A similar situation happened at the end of the third quarter where Shea Patterson and Dylan McCaffrey were in the game at the same time. McCaffrey came in motion from the wide left to the running back position, clapped his hands and motioned back out left. Then Patterson threw to Chris Evans on a screen play for a loss of a yard. The next play was an incompletion and the drive ended on a punt just two plays after the trick play attempt. This came when the Wolverines had only a 21-7 lead.

The fact of the matter is this offense was a machine all game, and Bucky Badger had no way of slowing them down. It was utter domination by the Wolverines through the air and on the ground. I was puzzled why Harbaugh tried to get cute twice, especially after it failed so miserably the first time. These two plays can be brought to the reason why Michigan didn’t score on either of those drives.

Those were two of the four drives the Wolverines did not score on. I understand the want to throw in something different, but better timing may have been more sufficient. The first drive of the game has been horrifically bad for this offense so far this season, and to put in a play that even has a chance of ruining the drive can put a huge damper on a game.

If the game had ended up being closer, we would be talking a lot more about these two plays than what has been said so far. I love the offense I saw on Saturday, but the two trick plays were inexcusable because of execution and timing.

The Michigan defense can shut down a good team

We all know the Michigan defense is capable of putting a beat down on a lot of teams, and they have showed that over the past three seasons. However, this is one of the few marquee games we will look back on and revel in how much the defense dominated this game.

The best running back in the country, Jonathan Taylor, was slowed down to only 101 yards in the game despite having 5.9 yards per carry.
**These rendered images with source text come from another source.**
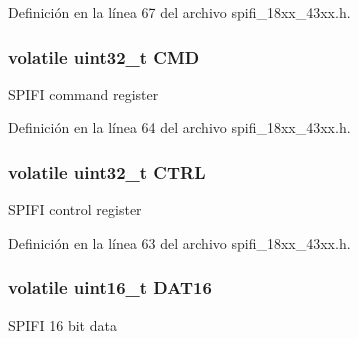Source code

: Definición en la línea 67 del archivo spifi\+\_\+18xx\+\_\+43xx.\+h.

\subsubsection[{\texorpdfstring{C\+MD}{CMD}}]{\setlength{\rightskip}{0pt plus 5cm}volatile uint32\+\_\+t C\+MD}\hypertarget{struct_l_p_c___s_p_i_f_i___c_h_i_p_h_w_a4e290faccf19d747f3cc7ad223da366e}{}\label{struct_l_p_c___s_p_i_f_i___c_h_i_p_h_w_a4e290faccf19d747f3cc7ad223da366e}
S\+P\+I\+FI command register 

Definición en la línea 64 del archivo spifi\+\_\+18xx\+\_\+43xx.\+h.

\subsubsection[{\texorpdfstring{C\+T\+RL}{CTRL}}]{\setlength{\rightskip}{0pt plus 5cm}volatile uint32\+\_\+t C\+T\+RL}\hypertarget{struct_l_p_c___s_p_i_f_i___c_h_i_p_h_w_acc539c9ddc2ca217f7977155acbead90}{}\label{struct_l_p_c___s_p_i_f_i___c_h_i_p_h_w_acc539c9ddc2ca217f7977155acbead90}
S\+P\+I\+FI control register 

Definición en la línea 63 del archivo spifi\+\_\+18xx\+\_\+43xx.\+h.

\subsubsection[{\texorpdfstring{D\+A\+T16}{DAT16}}]{\setlength{\rightskip}{0pt plus 5cm}volatile uint16\+\_\+t D\+A\+T16}\hypertarget{struct_l_p_c___s_p_i_f_i___c_h_i_p_h_w_a5190579c5c09890c1714a00a9e984b73}{}\label{struct_l_p_c___s_p_i_f_i___c_h_i_p_h_w_a5190579c5c09890c1714a00a9e984b73}
S\+P\+I\+FI 16 bit data 

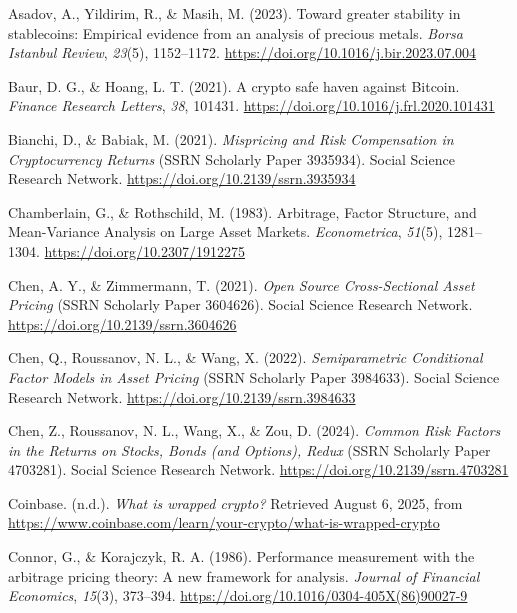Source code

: \documentclass[
  12pt,
  a4paper,
  openany]{scrbook}
\newlength{\cslhangindent}
\newenvironment{CSLReferences}[2] %
 {\begin{list}{}{%
  \setlength{\itemindent}{0pt}
  \setlength{\leftmargin}{0pt}
  \setlength{\parsep}{0pt}
  \ifodd #1
   \setlength{\leftmargin}{\cslhangindent}
   \setlength{\itemindent}{-1\cslhangindent}
  \fi
  \setlength{\itemsep}{#2\baselineskip}}}
 {\end{list}}
\begin{document}
\label{refs}
\begin{CSLReferences}{1}{0}
Asadov, A., Yildirim, R., \& Masih, M. (2023). Toward greater stability
in stablecoins: Empirical evidence from an analysis of precious metals.
\emph{Borsa Istanbul Review}, \emph{23}(5), 1152--1172.
\url{https://doi.org/10.1016/j.bir.2023.07.004}

Baur, D. G., \& Hoang, L. T. (2021). A crypto safe haven against
Bitcoin. \emph{Finance Research Letters}, \emph{38}, 101431.
\url{https://doi.org/10.1016/j.frl.2020.101431}

Bianchi, D., \& Babiak, M. (2021). \emph{Mispricing and Risk
Compensation in Cryptocurrency Returns} (SSRN Scholarly Paper 3935934).
Social Science Research Network.
\url{https://doi.org/10.2139/ssrn.3935934}

Chamberlain, G., \& Rothschild, M. (1983). Arbitrage, Factor Structure,
and Mean-Variance Analysis on Large Asset Markets. \emph{Econometrica},
\emph{51}(5), 1281--1304. \url{https://doi.org/10.2307/1912275}

Chen, A. Y., \& Zimmermann, T. (2021). \emph{Open Source Cross-Sectional
Asset Pricing} (SSRN Scholarly Paper 3604626). Social Science Research
Network. \url{https://doi.org/10.2139/ssrn.3604626}

Chen, Q., Roussanov, N. L., \& Wang, X. (2022). \emph{Semiparametric
Conditional Factor Models in Asset Pricing} (SSRN Scholarly Paper
3984633). Social Science Research Network.
\url{https://doi.org/10.2139/ssrn.3984633}

Chen, Z., Roussanov, N. L., Wang, X., \& Zou, D. (2024). \emph{Common
Risk Factors in the Returns on Stocks, Bonds (and Options), Redux} (SSRN
Scholarly Paper 4703281). Social Science Research Network.
\url{https://doi.org/10.2139/ssrn.4703281}

Coinbase. (n.d.). \emph{What is wrapped crypto?} Retrieved August 6,
2025, from
\url{https://www.coinbase.com/learn/your-crypto/what-is-wrapped-crypto}

Connor, G., \& Korajczyk, R. A. (1986). Performance measurement with the
arbitrage pricing theory: A new framework for analysis. \emph{Journal of
Financial Economics}, \emph{15}(3), 373--394.
\url{https://doi.org/10.1016/0304-405X(86)90027-9}


\end{CSLReferences}
\end{document}
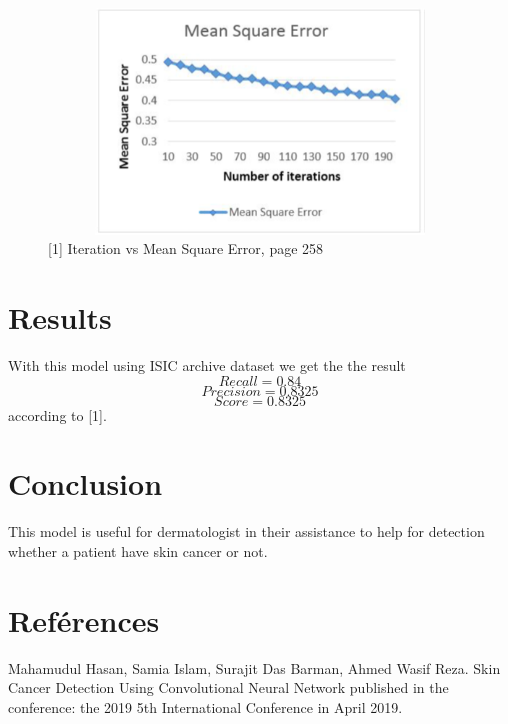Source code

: \documentclass[12pt, letterpaper]{article}
\begin{document}
\begin{figure}[H]
    \includegraphics[width=12cm,height=6cm]{images/discuss_4.png}
    \caption{[1] Iteration vs Mean Square Error, page 258}
    \label{fig:L1}
\end{figure} 

\section{Results}
With this model using ISIC archive dataset we get the the result 
$$Recall = 0.84$$
$$Precision = 0.8325$$
$$Score = 0.8325$$
according to [1].

\newpage
\section{Conclusion}
\par This model is useful for dermatologist in their assistance to help for detection whether a patient have skin cancer or not. 
 


\section{Reférences}
\par [1] Mahamudul Hasan, Samia Islam, Surajit Das Barman, Ahmed Wasif Reza. Skin Cancer Detection Using Convolutional Neural Network published in the conference: the 2019 5th International Conference in April 2019.


\newpage
\printbibliography
\end{document}
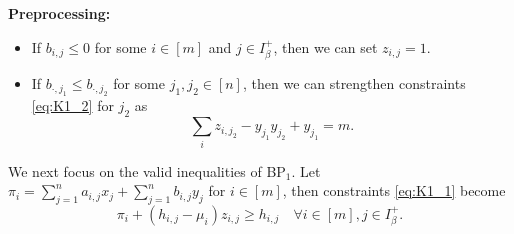 \documentclass[11pt]{article}
\begin{document}
\noindent\textbf{Preprocessing:} \begin{itemize}
	\item If $b_{i,j} \leq 0$ for some $i\in [m]$ and $j\in I_\beta^+$, then we can set $z_{i, j} = 1$. 
	\item If $b_{\cdot, j_1} \leq b_{\cdot, j_2}$ for some $j_1, j_2\in [n]$, then we can strengthen constraints \eqref{eq:K1_2} for $j_2$ as 
	\[  \sum_i z_{i,j_2} - y_{j_1}y_{j_2} + y_{j_1}  = m. \]
\end{itemize}


We next focus on the valid inequalities of BP$_1$. Let $\pi_i =  \sum_{j=1}^n a_{i,j} x_j + \sum_{j=1}^n b_{i,j} y_j$ for $i\in [m]$, then constraints \eqref{eq:K1_1} become
\[ \pi_i + (h_{i, j} - \mu_i) z_{i,j} \geq h_{i, j} \quad \forall i\in [m], j\in I_\beta^+. \]
\end{document}

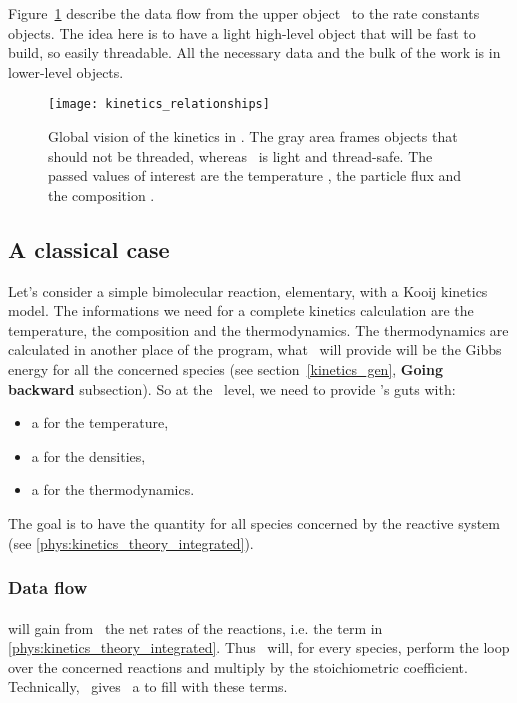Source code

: Figure~\ref{kinpf} describe the data flow from the upper
object \KineticsEvaluator\ to the rate constants objects.
The idea here is to have a light high-level object that will
be fast to build, so easily threadable. All the necessary data
and the bulk of the work is in lower-level objects.
%
\begin{figure}
\centering
\texttt{[image: kinetics\_relationships]}
\caption{\label{kinpf}Global vision of the kinetics in \Antioch.
The gray area frames objects that should not be threaded, whereas
\KineticsEvaluator\ is light and thread-safe. The passed values of
interest are the temperature , the
particle flux  and
the composition .}
\end{figure}
%
\subsection{A classical case}

Let's consider a simple bimolecular reaction, elementary,
with a Kooij kinetics model. The informations we need for
a complete kinetics calculation are the temperature, the
composition and the thermodynamics. The thermodynamics are
calculated in another place of the program, what \Antioch\
will provide will be the Gibbs energy for all the concerned
species (see section~\ref{kinetics_gen}, \textbf{Going backward}
subsection). So at the \KineticsEvaluator\ level, we need
to provide \Antioch's guts with:
\begin{itemize}
\item a  for the temperature,
\item a  for
                the densities,
\item a  for
                the thermodynamics.
\end{itemize}

The goal is to have the quantity  for all species  concerned by the 
reactive system (see \ref{phys:kinetics_theory_integrated}).

\subsubsection{Data flow}

\paragraph{\KineticsEvaluator}
will gain from \ReactionSet\ the net rates of
the reactions,  i.e. the term \rate[r] in \ref{phys:kinetics_theory_integrated}.
Thus \KineticsEvaluator\ will, for every species, perform the loop
over the concerned reactions and multiply by the stoichiometric coefficient.
Technically, \KineticsEvaluator\ gives \ReactionSet\ a \prog{VectorCoeffType}
to fill with these terms.

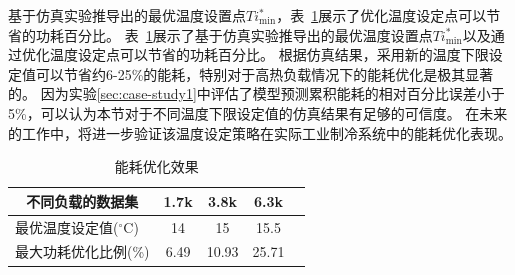 基于仿真实验推导出的最优温度设置点$Ti^*_{\min}$，表~\ref{tab:power_save_percent}展示了优化温度设定点可以节省的功耗百分比。
表~\ref{tab:power_save_percent}展示了基于仿真实验推导出的最优温度设置点$Ti^*_{\min}$以及通过优化温度设定点可以节省的功耗百分比。
根据仿真结果，采用新的温度下限设定值可以节省约6-25\%的能耗，特别对于高热负载情况下的能耗优化是极其显著的。
因为实验\ref{sec:case-study1}中评估了模型预测累积能耗的相对百分比误差小于5\%，可以认为本节对于不同温度下限设定值的仿真结果有足够的可信度。
在未来的工作中，将进一步验证该温度设定策略在实际工业制冷系统中的能耗优化表现。


\begin{table}[]
\centering
\caption{能耗优化效果}
\label{tab:power_save_percent}
\begin{tabular}{lcccc}
\hline
\multicolumn{1}{c}{\textbf{不同负载的数据集}} & 1.7k  & 3.8k    & 6.3k  \\ \hline
最优温度设定值(${ }^{\circ} \mathrm{C}$)               & 14   & 15     & 15.5    \\
最大功耗优化比例(\%)              & 6.49 & 10.93  & 25.71\\ \hline
\end{tabular}
\end{table}







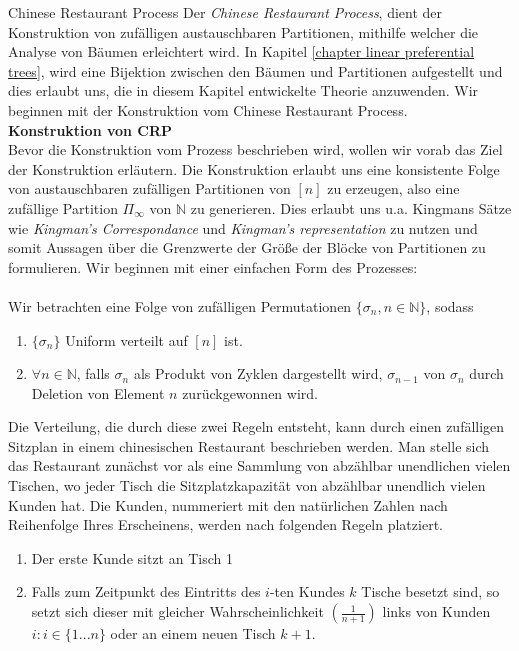 \begin{section}{Chinese Restaurant Process}
    Der \textit{Chinese Restaurant Process}, dient der Konstruktion von zufälligen austauschbaren Partitionen, mithilfe welcher die Analyse von Bäumen erleichtert wird. In Kapitel \ref{chapter linear preferential trees}, wird eine Bijektion zwischen den Bäumen und Partitionen aufgestellt und dies erlaubt uns, die in diesem Kapitel entwickelte Theorie anzuwenden. Wir beginnen mit der Konstruktion vom \glqq Chinese Restaurant Process\grqq.\\
\newline
\textbf{\fontsize{14}{18}\selectfont Konstruktion von CRP}
\\
Bevor die Konstruktion vom Prozess beschrieben wird, wollen wir vorab das Ziel der Konstruktion erläutern. Die Konstruktion erlaubt uns eine konsistente Folge von austauschbaren zufälligen Partitionen von $[n]$ zu erzeugen, also eine zufällige Partition $\Pi_\infty$ von $\mathbb{N}$ zu generieren. Dies erlaubt uns u.a. Kingmans Sätze wie \textit{Kingman's Correspondance} und \textit{Kingman's representation} zu nutzen und somit Aussagen über die Grenzwerte der Größe der Blöcke von Partitionen zu formulieren. Wir beginnen mit einer einfachen Form des Prozesses: \\
\\
Wir betrachten eine Folge von zufälligen Permutationen $ \{\sigma_n, n \in \mathbb{N}\}$, sodass 
\begin{enumerate}
    \item $ \{\sigma_n\}$ Uniform verteilt auf $[n]$ ist.
    \item $\forall n \in \mathbb{N}$, falls $\sigma_n$ als Produkt von Zyklen dargestellt wird, $\sigma_{n-1}$ von $\sigma_n$ durch Deletion von Element $n$ zurückgewonnen wird.  
\end{enumerate}
Die Verteilung, die durch diese zwei Regeln entsteht, kann durch einen zufälligen Sitzplan in einem chinesischen Restaurant beschrieben werden. Man stelle sich das Restaurant zunächst vor als eine Sammlung von abzählbar unendlichen vielen Tischen, wo jeder Tisch die Sitzplatzkapazität von abzählbar unendlich vielen Kunden hat. Die Kunden, nummeriert mit den natürlichen Zahlen nach Reihenfolge Ihres Erscheinens, werden nach folgenden Regeln platziert.
\begin{enumerate}
    \item Der erste Kunde sitzt an Tisch 1
    \item Falls zum Zeitpunkt des Eintritts des $i$-ten Kundes $k$ Tische besetzt sind, so setzt sich dieser mit gleicher Wahrscheinlichkeit $(\frac{1}{n+1})$ links von Kunden $i: i \in \{1...n\}$ oder an einem neuen Tisch $k+1$.

\end{enumerate}
\end{section}
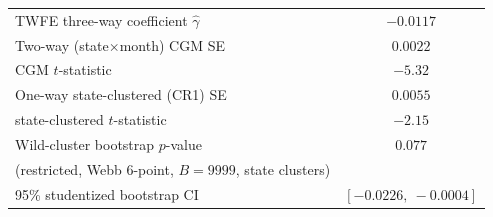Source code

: \begin{tabular}{lc}
\hline\hline
TWFE three-way coefficient $\hat\gamma$ & $-0.0117$ \\
Two-way (state$\times$month) CGM SE & $0.0022$ \\
\quad CGM $t$-statistic & $-5.32$ \\
One-way state-clustered (CR1) SE & $0.0055$ \\
\quad state-clustered $t$-statistic & $-2.15$ \\
\hline
Wild-cluster bootstrap $p$-value & $0.077$ \\
\quad (restricted, Webb 6-point, $B=9999$, state clusters) & \\
95\% studentized bootstrap CI & $[-0.0226,\ -0.0004]$ \\
\hline\hline
\end{tabular}
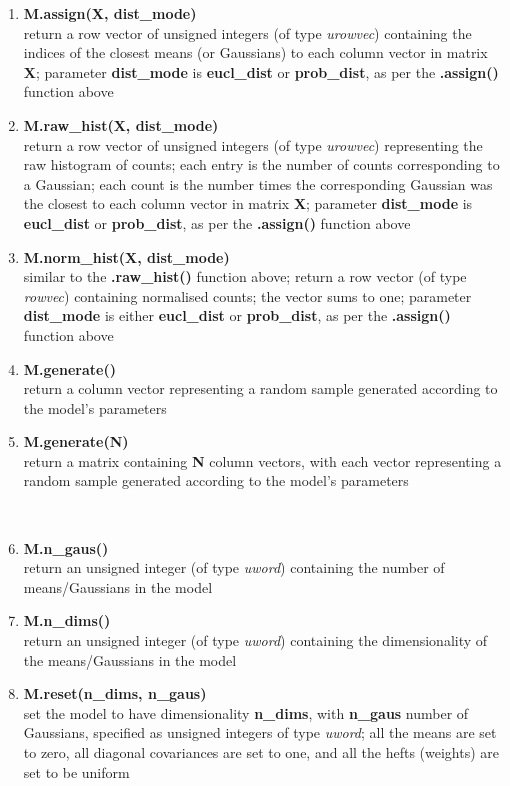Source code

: \begin{enumerate}[{$\bullet$}]
\item
{\bf M.assign(X, dist\_mode)}\\
return a row vector of unsigned integers (of type {\it urowvec}) containing the indices of the closest means (or Gaussians) to each column vector in matrix {\bf X};
parameter {\bf dist\_mode} is {\bf eucl\_dist} or {\bf prob\_dist}, as per the {\bf .assign()} function above

\item
{\bf M.raw\_hist(X, dist\_mode)}\\
return a row vector of unsigned integers (of type {\it urowvec}) representing the raw histogram of counts;
each entry is the number of counts corresponding to a Gaussian;
each count is the number times the corresponding Gaussian was the closest to each column vector in matrix {\bf X};
parameter {\bf dist\_mode} is {\bf eucl\_dist} or {\bf prob\_dist}, as per the {\bf .assign()} function above

\item
{\bf M.norm\_hist(X, dist\_mode)}\\
similar to the {\bf .raw\_hist()} function above; return a row vector (of type {\it rowvec}) containing normalised counts; the vector sums to one;
parameter {\bf dist\_mode} is either {\bf eucl\_dist} or {\bf prob\_dist}, as per the {\bf .assign()} function above

\item
{\bf M.generate()}\\
return a column vector representing a random sample generated according to the model's parameters

\item
{\bf M.generate(N)}\\
return a matrix containing {\bf N} column vectors, with each vector representing a random sample generated according to the model's parameters

~\\
\item
{\bf M.n\_gaus()}\\
return an unsigned integer (of type {\it uword}) containing the number of means/Gaussians in the model

\item
{\bf M.n\_dims()}\\
return an unsigned integer (of type {\it uword}) containing the dimensionality of the means/Gaussians in the model

\item
{\bf M.reset(n\_dims, n\_gaus)}\\
set the model to have dimensionality {\bf n\_dims}, with {\bf n\_gaus} number of Gaussians, specified as unsigned integers of type {\it uword};
all the means are set to zero, all diagonal covariances are set to one, and all the hefts (weights) are set to be uniform


\end{enumerate}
The defensive line was great in exploding off their blocks and getting to Taylor in this game, despite not having their most explosive player in Rashan Gary. Likewise, the linebackers were also sure to not ever let Taylor break into the secondary.

Potentially even more notable was how foolish this Michigan defense made Alex Hornibrook look. My key for a Wolverine victory was to force Hornibrook to throw the ball, and that is exactly what they did. Hornibrook was 7-for-20 for 100 yards, one touchdown and two interceptions. His total QBR was only 0.7.

I’m not sure we have seen a defensive performance as dominant as the one we saw on Saturday. It is the best defensive game we have seen against a top-25 team in the Harbaugh era.

This secondary is the most underrated part of the team

After raving about how talented the defense was, I didn’t focus as much as I should have on the secondary. This has been a trend throughout the season because of how talented the front seven is in this defense.

Josh Metellus has arguably been the most improved player on the team this season. Last season, he received a lot of scrutiny as being a hole in the Michigan defense allowing big plays and racking up penalties.

This year started in a similar way after picking up a targeting call in the first quarter against Notre Dame.

However, he has turned the tides on his career at Michigan. Metellus racked up his third interception of the season Saturday. Although he still does have some penalty issues, he is putting himself in a position to succeed.

Another young man who no one seems to talk about is David Long. Here are some PFF statistics on Long that show just how great he has been.

Long has given the lowest passer rating when targeted, by far.

He also has the fewest yards allowed.

The Wolverines will be tested yet again this Saturday as they face the No. 24 ranked Michigan State Spartans in the battle for the Paul Bunyan Trophy. Kickoff is at noon.